Robert Rudié
In memoriam
By Robert Faires, Fri., March 23, 2012
If the violins across the city sound especially melancholy this month, it may be because they're mourning the loss of a longtime master of the fiddle – perhaps the longest Austin's known. Robert Rudié passed away Sunday, March 4, three weeks after turning 93, and he'd spent 86 of those years working a bow. What with his concert debut at age 10, this son of a pianist mother and cellist father – émigrés from France – logged more than fourscore years as a violinist in concert halls, theatres, and salons. That alone would be cause to honor Rudié, but he did so much more worth remembering: as an educator, as a conductor, as an actor, as an advocate for chamber music in homes and schools.
He first arrived in Austin in 1981 as a visiting professor of violin at the University of Texas. By then, Rudié had packed a lot into his life: graduating with honors from Juilliard; playing violin with the NBC Symphony Orchestra; performing at the Casals Festivals in Europe and Puerto Rico; touring extensively across North America with his own ensemble, the Rudié Sinfonietta; directing the music program at Riverdale Country School; playing with the Riverdale String Quartet; serving as concertmaster for numerous orchestras, including the New York City Ballet, American Symphony Orchestra, and the Aspen Festival; teaching at the Harlem School of the Arts, Music Conservatory of Westchester, and Vassar College; and creating a solo stage show about Nicolò Paganini, which led to him portray the legendary violin virtuoso in two episodes of Steve Allen's Emmy Award-winning PBS series, Meeting of Minds.

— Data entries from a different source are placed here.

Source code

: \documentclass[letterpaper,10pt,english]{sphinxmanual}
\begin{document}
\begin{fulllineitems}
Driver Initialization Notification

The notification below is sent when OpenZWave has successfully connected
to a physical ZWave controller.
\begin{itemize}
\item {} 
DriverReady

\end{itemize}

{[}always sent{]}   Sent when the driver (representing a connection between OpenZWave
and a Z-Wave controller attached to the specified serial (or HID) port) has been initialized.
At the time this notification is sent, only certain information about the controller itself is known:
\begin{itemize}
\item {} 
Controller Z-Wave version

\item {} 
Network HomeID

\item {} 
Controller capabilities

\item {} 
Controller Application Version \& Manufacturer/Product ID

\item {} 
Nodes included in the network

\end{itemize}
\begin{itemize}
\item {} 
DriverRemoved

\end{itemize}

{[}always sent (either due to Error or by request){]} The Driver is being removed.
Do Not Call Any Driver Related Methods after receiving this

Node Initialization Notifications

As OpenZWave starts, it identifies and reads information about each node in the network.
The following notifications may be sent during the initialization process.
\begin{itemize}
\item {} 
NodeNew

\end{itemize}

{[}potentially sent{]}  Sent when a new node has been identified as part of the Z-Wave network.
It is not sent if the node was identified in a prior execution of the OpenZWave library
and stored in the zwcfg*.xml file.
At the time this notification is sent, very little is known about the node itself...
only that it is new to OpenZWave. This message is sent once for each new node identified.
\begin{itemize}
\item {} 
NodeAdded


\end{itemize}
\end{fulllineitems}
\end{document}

Rudié stayed at UT just two years, but he made Austin his home after meeting pianist and composer Kathryn Mishell here, and he stayed as busy here as he had everywhere else. He spent 10 years as assistant concertmaster of the Austin Symphony Orchestra; launched the city's first series of professional chamber music concerts in private homes; founded Salon Concerts to further that activity; founded Chamber Music in Public Schools, or CHAMPS, to provide free in-school coaching for students playing chamber music; and renewed his boyhood love of acting, playing everyone from Sir Joseph Porter in H.M.S. Pinafore to Polonius to Scrooge on stages all across town, while also mounting several runs of Paganini! and his other solo show, Heroes & Lovers. He was well into his 10th decade before he stopped performing, teaching, and spreading his gospel of chamber music to students.
The day Rudié passed, a concert featuring jazz and blues musician Chris Brubeck was held to benefit CHAMPS – a sad coincidence and yet also a symbolic fulfillment of Rudié's desire for the program to outlast him. In line with that wish, the family requests that gifts in Robert Rudié's memory be made to CHAMPS through Salon Concerts Inc., P.O. Box 163501, Austin, TX, 78716, or at www.salonconcerts.org. A memorial celebration will be held Thursday, April 5, 8pm, in the community hall of the Dell Jewish Community Center, 7300 Hart.